# WHAT IS NEEDED:
One part of the entries below is wanted: the lines from the one containing "#### In this" through the one containing "Filters to the view". Write those out exactly and nothing else.

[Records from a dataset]
((
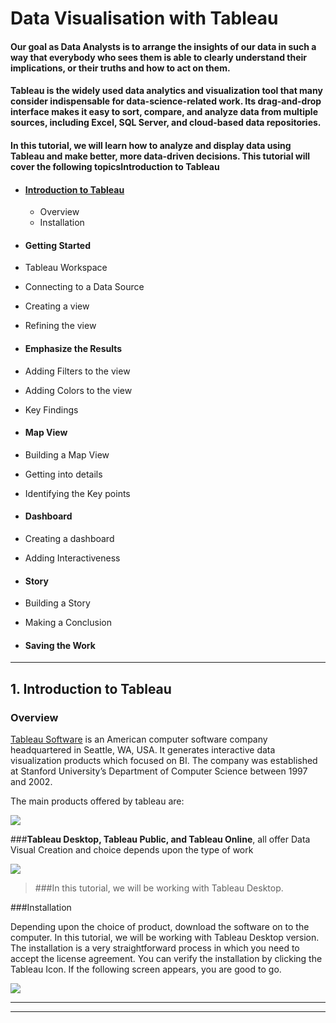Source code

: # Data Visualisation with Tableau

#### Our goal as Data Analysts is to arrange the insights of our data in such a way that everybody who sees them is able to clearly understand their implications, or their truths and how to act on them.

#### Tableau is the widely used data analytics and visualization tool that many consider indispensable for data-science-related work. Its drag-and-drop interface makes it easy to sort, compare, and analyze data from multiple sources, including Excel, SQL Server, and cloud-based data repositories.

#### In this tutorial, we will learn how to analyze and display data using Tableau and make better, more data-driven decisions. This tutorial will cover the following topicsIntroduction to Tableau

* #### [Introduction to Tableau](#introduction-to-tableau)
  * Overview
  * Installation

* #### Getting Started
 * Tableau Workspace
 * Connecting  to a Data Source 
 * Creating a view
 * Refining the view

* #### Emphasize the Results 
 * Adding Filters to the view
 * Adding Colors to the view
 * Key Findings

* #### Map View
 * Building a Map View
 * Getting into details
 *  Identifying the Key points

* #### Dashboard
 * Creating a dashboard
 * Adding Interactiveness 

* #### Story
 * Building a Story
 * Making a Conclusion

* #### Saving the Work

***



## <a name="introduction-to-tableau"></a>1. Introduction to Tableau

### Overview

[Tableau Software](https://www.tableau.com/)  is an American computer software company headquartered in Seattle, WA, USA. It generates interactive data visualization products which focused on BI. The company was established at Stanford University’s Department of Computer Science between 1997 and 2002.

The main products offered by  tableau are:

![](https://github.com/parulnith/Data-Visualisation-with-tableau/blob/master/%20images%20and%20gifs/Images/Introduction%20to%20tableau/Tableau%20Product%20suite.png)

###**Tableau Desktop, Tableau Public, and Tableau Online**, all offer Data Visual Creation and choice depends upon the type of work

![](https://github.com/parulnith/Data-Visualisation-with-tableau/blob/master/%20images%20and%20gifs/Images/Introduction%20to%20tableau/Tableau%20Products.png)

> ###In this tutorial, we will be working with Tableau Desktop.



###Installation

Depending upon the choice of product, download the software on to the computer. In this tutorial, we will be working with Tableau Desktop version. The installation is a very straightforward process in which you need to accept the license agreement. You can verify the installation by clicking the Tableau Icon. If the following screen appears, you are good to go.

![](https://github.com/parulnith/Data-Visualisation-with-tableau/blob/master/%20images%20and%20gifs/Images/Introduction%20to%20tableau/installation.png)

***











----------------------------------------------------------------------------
))
((
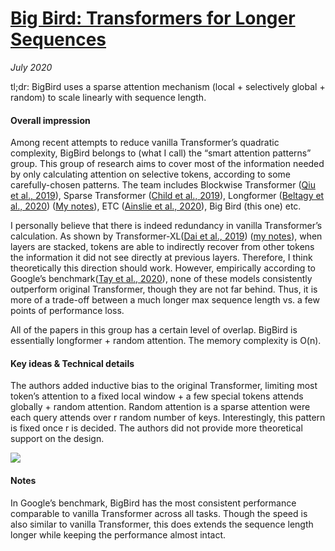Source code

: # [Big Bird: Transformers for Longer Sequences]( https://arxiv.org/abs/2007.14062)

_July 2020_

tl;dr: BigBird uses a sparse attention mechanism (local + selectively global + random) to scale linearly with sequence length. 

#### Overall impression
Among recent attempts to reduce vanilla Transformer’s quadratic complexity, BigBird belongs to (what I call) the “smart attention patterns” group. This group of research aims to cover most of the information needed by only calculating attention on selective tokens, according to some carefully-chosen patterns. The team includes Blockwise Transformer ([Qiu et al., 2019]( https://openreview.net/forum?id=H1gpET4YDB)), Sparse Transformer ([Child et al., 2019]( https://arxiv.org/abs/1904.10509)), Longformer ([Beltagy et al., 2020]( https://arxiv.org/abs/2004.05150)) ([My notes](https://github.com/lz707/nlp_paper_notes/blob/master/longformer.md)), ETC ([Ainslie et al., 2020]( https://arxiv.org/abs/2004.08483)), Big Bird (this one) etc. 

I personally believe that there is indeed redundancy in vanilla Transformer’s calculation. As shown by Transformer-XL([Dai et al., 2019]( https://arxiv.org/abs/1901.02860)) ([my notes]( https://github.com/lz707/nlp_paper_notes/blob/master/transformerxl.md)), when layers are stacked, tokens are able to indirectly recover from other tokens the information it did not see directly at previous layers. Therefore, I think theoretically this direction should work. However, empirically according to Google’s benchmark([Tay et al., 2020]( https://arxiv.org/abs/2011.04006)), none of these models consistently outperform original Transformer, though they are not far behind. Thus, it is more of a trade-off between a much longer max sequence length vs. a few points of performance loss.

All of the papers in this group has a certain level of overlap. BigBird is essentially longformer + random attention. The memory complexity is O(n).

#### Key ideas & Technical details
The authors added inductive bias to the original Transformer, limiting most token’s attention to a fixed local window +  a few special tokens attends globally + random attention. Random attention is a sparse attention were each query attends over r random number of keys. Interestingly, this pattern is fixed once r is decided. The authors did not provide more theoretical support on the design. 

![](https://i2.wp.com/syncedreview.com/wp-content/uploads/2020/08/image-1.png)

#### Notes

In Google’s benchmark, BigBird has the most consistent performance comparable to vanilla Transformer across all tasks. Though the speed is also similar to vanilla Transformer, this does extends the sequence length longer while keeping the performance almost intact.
))
((
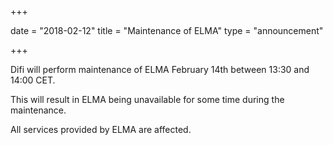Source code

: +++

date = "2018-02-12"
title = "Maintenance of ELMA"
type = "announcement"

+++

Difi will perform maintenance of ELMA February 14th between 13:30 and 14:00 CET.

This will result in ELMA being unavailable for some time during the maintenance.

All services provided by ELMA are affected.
))
# OUTPUT FOR THIS EXERCISE:
#### In this tutorial, we will learn how to analyze and display data using Tableau and make better, more data-driven decisions. This tutorial will cover the following topicsIntroduction to Tableau

* #### [Introduction to Tableau](#introduction-to-tableau)
  * Overview
  * Installation

* #### Getting Started
 * Tableau Workspace
 * Connecting  to a Data Source 
 * Creating a view
 * Refining the view

* #### Emphasize the Results 
 * Adding Filters to the view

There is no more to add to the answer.